How much influence that visit to Geneva had on the Nobel committee’s deliberations will remain forever sealed behind closed doors in Stockholm, but the prize did indeed go to Rubbia and van der Meer in 1984, with a citation that read: “This year’s Nobel Prize for Physics has been awarded to Professor Carlo Rubbia and Dr Simon van der Meer. According to the decision of the Royal Swedish Academy of Sciences the prize is given “for their decisive contributions to the large project, which led to the discovery of the field particles W and Z, communicators of the weak interaction.” The presentation speech delivered by Professor Gösta Ekspong of the Royal Swedish Academy of Sciences also mentioned the two collaborations, albeit not by name. “Perhaps there is good reason for awarding the scientific Nobel Prizes to individuals instead of collaborations, unlike the Peace Prize, which is awarded in Oslo and can go to organisations. Individual winners do achieve a certain degree of recognition, which they can use to lobby governments to support science,” concluded Herwig, “but there should be some way to recognise the work of the large collaborations as well.”
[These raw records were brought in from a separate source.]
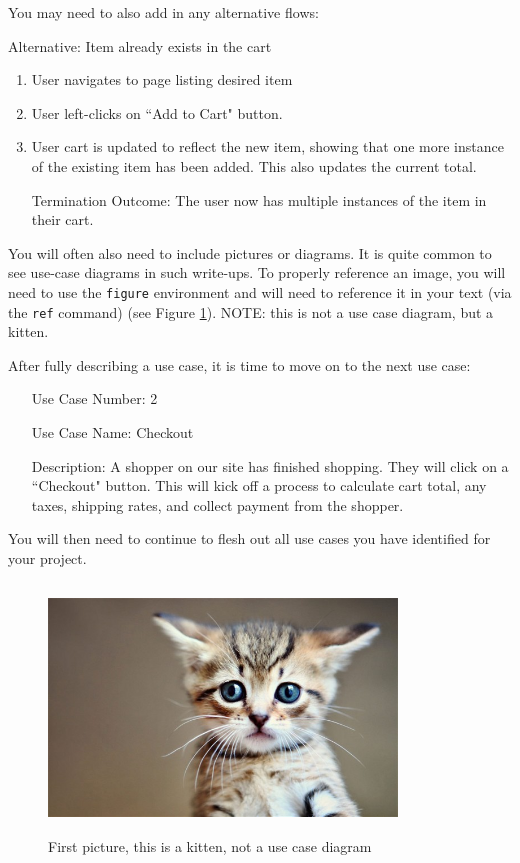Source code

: \documentclass[10pt,conference,onecolumn,compsoc]{IEEEtran}
\begin{document}
You may need to also add in any alternative flows:

Alternative: Item already exists in the cart
\begin{enumerate}
\item User navigates to page listing desired item
\item User left-clicks on ``Add to Cart" button.
\item User cart is updated to reflect the new item, showing that one more instance of the existing item has been added.  This also updates the current total.
\item[Termination Outcome:] The user now has multiple instances of the item in their cart.
\end{enumerate}

You will often also need to include pictures or diagrams.  It is quite common to see use-case diagrams in such write-ups.  To properly reference an image, you will need to use the \texttt{figure} environment and will need to reference it in your text (via the \texttt{ref} command) (see Figure \ref{cat1}).  NOTE: this is not a use case diagram, but a kitten.

After fully describing a use case, it is time to move on to the next use case:

\begin{itemize}
\item[Use Case Number:] 2
\item[Use Case Name:] Checkout
\item[Description:] A shopper on our site has finished shopping.  They will click on a ``Checkout" button.  This will kick off a process to calculate cart total, any taxes, shipping rates, and collect payment from the shopper.

\end{itemize}

You will then need to continue to flesh out all use cases you have identified for your project.

\begin{figure}[ht!]
\includegraphics[height=250px, width=350px]{cat1.jpg}
\caption{First picture, this is a kitten, not a use case diagram}
\label{cat1}
\end{figure}
\end{document}
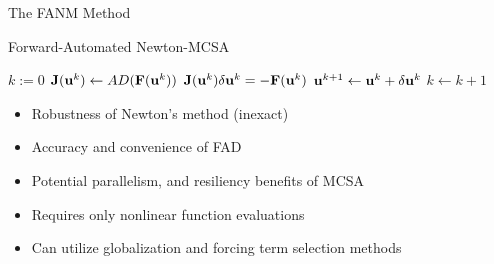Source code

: \documentclass{beamer}
\begin{document}
\begin{frame}[fragile]{The FANM Method}

  Forward-Automated Newton-MCSA

  \begin{algorithm}[H]
    \begin{algorithmic}[1]
      \STATE $k := 0$ 
      \STATE $\mathbf{J}(\mathbf{u}^{k}) \leftarrow AD(\mathbf{F}(\mathbf{u}^k))$ 
      \STATE $\mathbf{J}(\mathbf{u}^k) \delta \mathbf{u}^k = -\mathbf{F}(\mathbf{u}^{k})$
      \STATE $\mathbf{u}^{k+1} \leftarrow \mathbf{u}^k + \delta \mathbf{u}^k$ 
      \STATE $k \leftarrow k+1$ 
      \ENDWHILE
    \end{algorithmic}
    \caption{FANM}
  \end{algorithm}

  \begin{itemize}
  \item Robustness of Newton's method (inexact)
  \item Accuracy and convenience of FAD
  \item Potential parallelism, and resiliency benefits of MCSA
  \item Requires only nonlinear function evaluations
  \item Can utilize globalization and forcing term selection methods
  \end{itemize}


\end{frame}
\end{document}
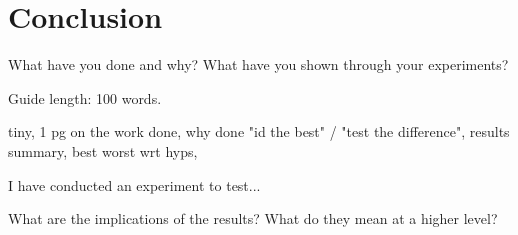 \documentclass{csfourzero}
\begin{document}
\section{Conclusion}
\label{sec:conc}

What have you done and why? What have you shown through your
experiments?

Guide length: 100 words.

tiny, 1 pg on the work done, why done "id the best" / "test the difference", results summary, best worst wrt hyps,

I have conducted an experiment to test...

What are the implications of the results? What do they mean at a higher level?


\end{document}
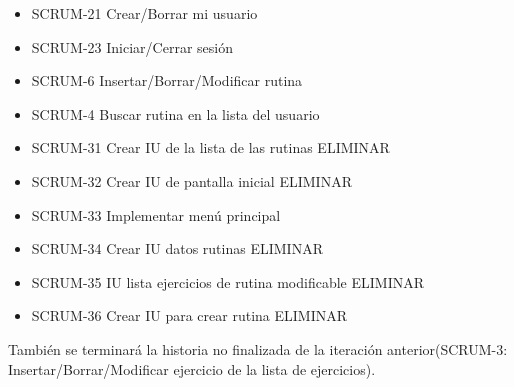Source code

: \begin{itemize}
  \item SCRUM-21 Crear/Borrar mi usuario
  \item SCRUM-23 Iniciar/Cerrar sesión
  \item SCRUM-6 Insertar/Borrar/Modificar rutina
  \item SCRUM-4 Buscar rutina en la lista del usuario
  \item SCRUM-31 Crear IU de la lista de las rutinas ELIMINAR
  \item SCRUM-32 Crear IU de pantalla inicial ELIMINAR
  \item SCRUM-33 Implementar menú principal
  \item SCRUM-34 Crear IU datos rutinas ELIMINAR
  \item SCRUM-35 IU lista ejercicios de rutina modificable ELIMINAR
  \item SCRUM-36 Crear IU para crear rutina ELIMINAR
\end{itemize}

También se terminará la historia no finalizada de la iteración anterior(SCRUM-3: Insertar/Borrar/Modificar ejercicio de la lista de ejercicios).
Spain Re-joins CERN: An Excursion in a Wheelchair

The advent of the LEP project brought growing prestige to CERN as a symbol of European success, triggering an enlargement of the laboratory’s membership that continues to this day. The first new country to join, or more accurately re-join, was Spain. A member state of CERN from 1961 to 1968, by the 1980s, Spain was ready to come back to the fold. “A key person in the renaissance of particle physics in Spain was Juan Antonio Rubio who had studied at the university of Madrid and joined experiments at CERN,” said Herwig. “Thanks to his influence the Spanish central government took a positive attitude. Parliamentary approval nevertheless turned out to be rather complicated because Spain is a collection of 17 autonomous regions, and they all had to agree.”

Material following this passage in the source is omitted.